Dieu en vain ne jureras Ni autre chose pareillement.

— Avez-vous quelquefois prononcé quelque juron ?

— Non. Oh ! Ça non ! - Je ne jure jamais, jamais. Quéquefois, dans un moment de colère, je dis bien sacré nom de Dieu ! Pour ça, je ne jure point.

Le prêtre s’écria :

— C’est jurer, cela !

Et gravement :

— Ne le faites plus. Je continue.

Les dimanches tu garderas En servant Dieu dévotement.

— Que faites-vous le dimanche ?

Cette fois, Sabot se grattait l’oreille :

— Mais, je sers l’bon Dieu de mon mieux, m’sieu le curé. Je l’sers... chez moi. Je travaille le dimanche...

Le curé, magnanime, l’interrompit :

— Je sais, vous serez plus convenable à l’avenir. Je passe les trois commandements suivants, sûr que vous n’avez point failli contre les deux premiers. Nous verrons le sixième avec le neuvième. Je reprends :

Le bien d’autrui tu ne prendras Ni retiendras à ton escient.

— Avez-vous détourné, par quelque moyen, le bien d’autrui ?

Mais Théodule Sabot s’indigna :

— Ah ! Mais non. Ah ! Mais non. Je sieus un honnête homme, m’sieu le curé. Ça, je le jure, pour sûr. Dire que j’ai point, quéquefois, compté quéque heure de plus de travail aux pratiques qu’ont des moyens, pour ça, je ne dis pas. Dire que j’mets point quéqu’ centimes de plus sur les notes, seulement quéqu’ centimes, pour ça je ne dis pas. Mais pour volé, non ; ah ! Mais ça, non.

Le curé reprit sévèrement :

— Détourner un seul centime constitue un vol. Ne le faites plus.

Faux témoignage ne diras Ni mentiras aucunement.

— Avez-vous menti ?

— Non, pour ça non. Je ne sieus point menteux. C’est ma qualité. Dire que j’ai point conté quéque blague, pour ça, je ne dis pas. Dire que j’ai point fait accroire ce qui n’était point, quand c’était d’mon intérêt, pour ça, je ne dis pas. Mais pour menteux, je ne sieus point menteux.

Le prêtre dit simplement :

— Observez-vous davantage.

Puis il prononça :

L’oeuvre de chair ne désireras Qu’en mariage seulement.

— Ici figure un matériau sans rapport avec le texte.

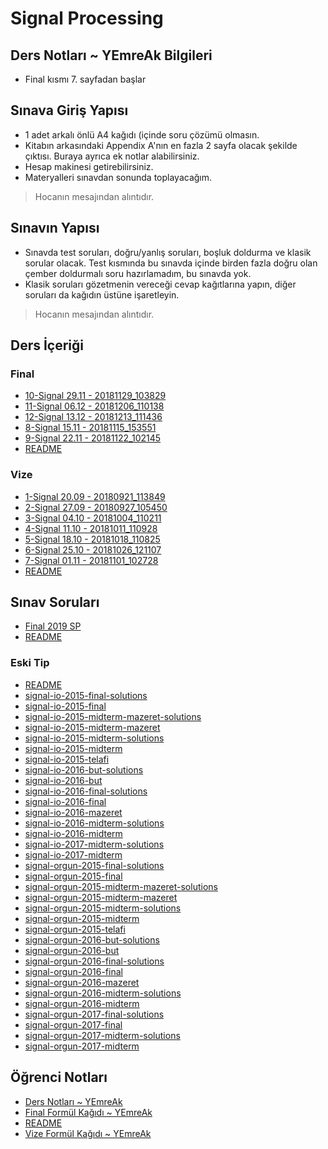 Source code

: # Signal Processing 

## Ders Notları ~ YEmreAk Bilgileri

- Final kısmı 7. sayfadan başlar

## Sınava Giriş Yapısı

- 1 adet arkalı önlü A4 kağıdı (içinde soru çözümü olmasın.
- Kitabın arkasındaki Appendix A'nın en fazla 2 sayfa olacak şekilde çıktısı. Buraya ayrıca ek notlar alabilirsiniz.
- Hesap makinesi getirebilirsiniz.
- Materyalleri sınavdan sonunda toplayacağım.

> Hocanın mesajından alıntıdır.

## Sınavın Yapısı

- Sınavda test soruları, doğru/yanlış soruları, boşluk doldurma ve klasik sorular olacak. Test kısmında bu sınavda içinde birden fazla doğru olan çember doldurmalı soru hazırlamadım, bu sınavda yok.
- Klasik soruları gözetmenin vereceği cevap kağıtlarına yapın, diğer soruları da kağıdın üstüne işaretleyin.

> Hocanın mesajından alıntıdır.
<!--Index-->

## Ders İçeriği


### Final

- [10-Signal 29.11 - 20181129_103829](./Ders%20%C4%B0%C3%A7eri%C4%9Fi/Final/10-Signal%2029.11%20-%2020181129_103829.pdf)
- [11-Signal 06.12 - 20181206_110138](./Ders%20%C4%B0%C3%A7eri%C4%9Fi/Final/11-Signal%2006.12%20-%2020181206_110138.pdf)
- [12-Signal 13.12 - 20181213_111436](./Ders%20%C4%B0%C3%A7eri%C4%9Fi/Final/12-Signal%2013.12%20-%2020181213_111436.pdf)
- [8-Signal 15.11 - 20181115_153551](./Ders%20%C4%B0%C3%A7eri%C4%9Fi/Final/8-Signal%2015.11%20-%2020181115_153551.pdf)
- [9-Signal 22.11 - 20181122_102145](./Ders%20%C4%B0%C3%A7eri%C4%9Fi/Final/9-Signal%2022.11%20-%2020181122_102145.pdf)
- [README](./Ders%20%C4%B0%C3%A7eri%C4%9Fi/Final/README.md)

### Vize

- [1-Signal 20.09 - 20180921_113849](./Ders%20%C4%B0%C3%A7eri%C4%9Fi/Vize/1-Signal%2020.09%20-%2020180921_113849.pdf)
- [2-Signal 27.09 - 20180927_105450](./Ders%20%C4%B0%C3%A7eri%C4%9Fi/Vize/2-Signal%2027.09%20-%2020180927_105450.pdf)
- [3-Signal 04.10 - 20181004_110211](./Ders%20%C4%B0%C3%A7eri%C4%9Fi/Vize/3-Signal%2004.10%20-%2020181004_110211.pdf)
- [4-Signal 11.10 - 20181011_110928](./Ders%20%C4%B0%C3%A7eri%C4%9Fi/Vize/4-Signal%2011.10%20-%2020181011_110928.pdf)
- [5-Signal 18.10 - 20181018_110825](./Ders%20%C4%B0%C3%A7eri%C4%9Fi/Vize/5-Signal%2018.10%20-%2020181018_110825.pdf)
- [6-Signal 25.10 - 20181026_121107](./Ders%20%C4%B0%C3%A7eri%C4%9Fi/Vize/6-Signal%2025.10%20-%2020181026_121107.pdf)
- [7-Signal 01.11 - 20181101_102728](./Ders%20%C4%B0%C3%A7eri%C4%9Fi/Vize/7-Signal%2001.11%20-%2020181101_102728.pdf)
- [README](./Ders%20%C4%B0%C3%A7eri%C4%9Fi/Vize/README.md)

## Sınav Soruları

- [Final 2019 SP](./S%C4%B1nav%20Sorular%C4%B1/Final%202019%20SP.pdf)
- [README](./S%C4%B1nav%20Sorular%C4%B1/README.md)

### Eski Tip

- [README](./S%C4%B1nav%20Sorular%C4%B1/Eski%20Tip/README.md)
- [signal-io-2015-final-solutions](./S%C4%B1nav%20Sorular%C4%B1/Eski%20Tip/signal-io-2015-final-solutions.pdf)
- [signal-io-2015-final](./S%C4%B1nav%20Sorular%C4%B1/Eski%20Tip/signal-io-2015-final.pdf)
- [signal-io-2015-midterm-mazeret-solutions](./S%C4%B1nav%20Sorular%C4%B1/Eski%20Tip/signal-io-2015-midterm-mazeret-solutions.pdf)
- [signal-io-2015-midterm-mazeret](./S%C4%B1nav%20Sorular%C4%B1/Eski%20Tip/signal-io-2015-midterm-mazeret.pdf)
- [signal-io-2015-midterm-solutions](./S%C4%B1nav%20Sorular%C4%B1/Eski%20Tip/signal-io-2015-midterm-solutions.pdf)
- [signal-io-2015-midterm](./S%C4%B1nav%20Sorular%C4%B1/Eski%20Tip/signal-io-2015-midterm.pdf)
- [signal-io-2015-telafi](./S%C4%B1nav%20Sorular%C4%B1/Eski%20Tip/signal-io-2015-telafi.pdf)
- [signal-io-2016-but-solutions](./S%C4%B1nav%20Sorular%C4%B1/Eski%20Tip/signal-io-2016-but-solutions.pdf)
- [signal-io-2016-but](./S%C4%B1nav%20Sorular%C4%B1/Eski%20Tip/signal-io-2016-but.pdf)
- [signal-io-2016-final-solutions](./S%C4%B1nav%20Sorular%C4%B1/Eski%20Tip/signal-io-2016-final-solutions.pdf)
- [signal-io-2016-final](./S%C4%B1nav%20Sorular%C4%B1/Eski%20Tip/signal-io-2016-final.pdf)
- [signal-io-2016-mazeret](./S%C4%B1nav%20Sorular%C4%B1/Eski%20Tip/signal-io-2016-mazeret.pdf)
- [signal-io-2016-midterm-solutions](./S%C4%B1nav%20Sorular%C4%B1/Eski%20Tip/signal-io-2016-midterm-solutions.pdf)
- [signal-io-2016-midterm](./S%C4%B1nav%20Sorular%C4%B1/Eski%20Tip/signal-io-2016-midterm.pdf)
- [signal-io-2017-midterm-solutions](./S%C4%B1nav%20Sorular%C4%B1/Eski%20Tip/signal-io-2017-midterm-solutions.pdf)
- [signal-io-2017-midterm](./S%C4%B1nav%20Sorular%C4%B1/Eski%20Tip/signal-io-2017-midterm.pdf)
- [signal-orgun-2015-final-solutions](./S%C4%B1nav%20Sorular%C4%B1/Eski%20Tip/signal-orgun-2015-final-solutions.pdf)
- [signal-orgun-2015-final](./S%C4%B1nav%20Sorular%C4%B1/Eski%20Tip/signal-orgun-2015-final.pdf)
- [signal-orgun-2015-midterm-mazeret-solutions](./S%C4%B1nav%20Sorular%C4%B1/Eski%20Tip/signal-orgun-2015-midterm-mazeret-solutions.pdf)
- [signal-orgun-2015-midterm-mazeret](./S%C4%B1nav%20Sorular%C4%B1/Eski%20Tip/signal-orgun-2015-midterm-mazeret.pdf)
- [signal-orgun-2015-midterm-solutions](./S%C4%B1nav%20Sorular%C4%B1/Eski%20Tip/signal-orgun-2015-midterm-solutions.pdf)
- [signal-orgun-2015-midterm](./S%C4%B1nav%20Sorular%C4%B1/Eski%20Tip/signal-orgun-2015-midterm.pdf)
- [signal-orgun-2015-telafi](./S%C4%B1nav%20Sorular%C4%B1/Eski%20Tip/signal-orgun-2015-telafi.pdf)
- [signal-orgun-2016-but-solutions](./S%C4%B1nav%20Sorular%C4%B1/Eski%20Tip/signal-orgun-2016-but-solutions.pdf)
- [signal-orgun-2016-but](./S%C4%B1nav%20Sorular%C4%B1/Eski%20Tip/signal-orgun-2016-but.pdf)
- [signal-orgun-2016-final-solutions](./S%C4%B1nav%20Sorular%C4%B1/Eski%20Tip/signal-orgun-2016-final-solutions.pdf)
- [signal-orgun-2016-final](./S%C4%B1nav%20Sorular%C4%B1/Eski%20Tip/signal-orgun-2016-final.pdf)
- [signal-orgun-2016-mazeret](./S%C4%B1nav%20Sorular%C4%B1/Eski%20Tip/signal-orgun-2016-mazeret.pdf)
- [signal-orgun-2016-midterm-solutions](./S%C4%B1nav%20Sorular%C4%B1/Eski%20Tip/signal-orgun-2016-midterm-solutions.pdf)
- [signal-orgun-2016-midterm](./S%C4%B1nav%20Sorular%C4%B1/Eski%20Tip/signal-orgun-2016-midterm.pdf)
- [signal-orgun-2017-final-solutions](./S%C4%B1nav%20Sorular%C4%B1/Eski%20Tip/signal-orgun-2017-final-solutions.pdf)
- [signal-orgun-2017-final](./S%C4%B1nav%20Sorular%C4%B1/Eski%20Tip/signal-orgun-2017-final.pdf)
- [signal-orgun-2017-midterm-solutions](./S%C4%B1nav%20Sorular%C4%B1/Eski%20Tip/signal-orgun-2017-midterm-solutions.pdf)
- [signal-orgun-2017-midterm](./S%C4%B1nav%20Sorular%C4%B1/Eski%20Tip/signal-orgun-2017-midterm.pdf)

## Öğrenci Notları

- [Ders Notları ~ YEmreAk](./%C3%96%C4%9Frenci%20Notlar%C4%B1/Ders%20Notlar%C4%B1%20~%20YEmreAk.pdf)
- [Final Formül Kağıdı ~ YEmreAk](./%C3%96%C4%9Frenci%20Notlar%C4%B1/Final%20Form%C3%BCl%20Ka%C4%9F%C4%B1d%C4%B1%20~%20YEmreAk.pdf)
- [README](./%C3%96%C4%9Frenci%20Notlar%C4%B1/README.md)
- [Vize Formül Kağıdı ~ YEmreAk](./%C3%96%C4%9Frenci%20Notlar%C4%B1/Vize%20Form%C3%BCl%20Ka%C4%9F%C4%B1d%C4%B1%20~%20YEmreAk.pdf)



<!--Index-->
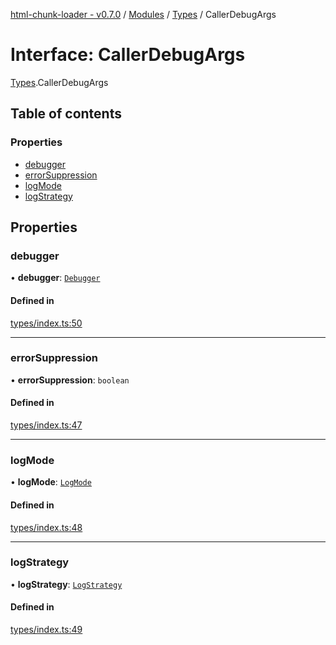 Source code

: [html-chunk-loader - v0.7.0](../README.md) / [Modules](../modules.md) / [Types](../modules/Types.md) / CallerDebugArgs

# Interface: CallerDebugArgs

[Types](../modules/Types.md).CallerDebugArgs

## Table of contents

### Properties

- [debugger](Types.CallerDebugArgs.md#debugger)
- [errorSuppression](Types.CallerDebugArgs.md#errorsuppression)
- [logMode](Types.CallerDebugArgs.md#logmode)
- [logStrategy](Types.CallerDebugArgs.md#logstrategy)

## Properties

### debugger

• **debugger**: [`Debugger`](../modules/Types.md#debugger)

#### Defined in

[types/index.ts:50](https://github.com/abschill/html-chunk-loader/blob/0db52a1/src/types/index.ts#L50)

___

### errorSuppression

• **errorSuppression**: `boolean`

#### Defined in

[types/index.ts:47](https://github.com/abschill/html-chunk-loader/blob/0db52a1/src/types/index.ts#L47)

___

### logMode

• **logMode**: [`LogMode`](../modules/Types.md#logmode)

#### Defined in

[types/index.ts:48](https://github.com/abschill/html-chunk-loader/blob/0db52a1/src/types/index.ts#L48)

___

### logStrategy

• **logStrategy**: [`LogStrategy`](../modules/Types.md#logstrategy)

#### Defined in

[types/index.ts:49](https://github.com/abschill/html-chunk-loader/blob/0db52a1/src/types/index.ts#L49)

— Avez-vous désiré ou possédé quelque autre femme que la vôtre ?

Sabot s’écria avec sincérité :

— Pour ça non ; oh ! pour ça non, m’sieu le curé. Ma pauvre femme, la tromper ! Non ! Non ! Pas seulement du bout du doigt ; pas plus-t-en pensée qu’en action. Bien vrai.

Il se tut quelques secondes, puis, plus bas, comme si un doute lui fût venu :

— Quand j’vas-t-à la ville, dire que je n’vas jamais dans une maison, vous savez bien dans une maison de tolérance, histoire de rire et d’badiner un brin et d’changer d’peau pour voir, pour ça je n’dis pas... Mais j’paye, Monsieur le curé, j’paye toujours, du moment qu’on paye, ni vu ni connu je t’embrouille.

Le curé n’insista pas et donna l’absolution.

Théodule Sabot exécute les travaux du chœur et communie tous les mois.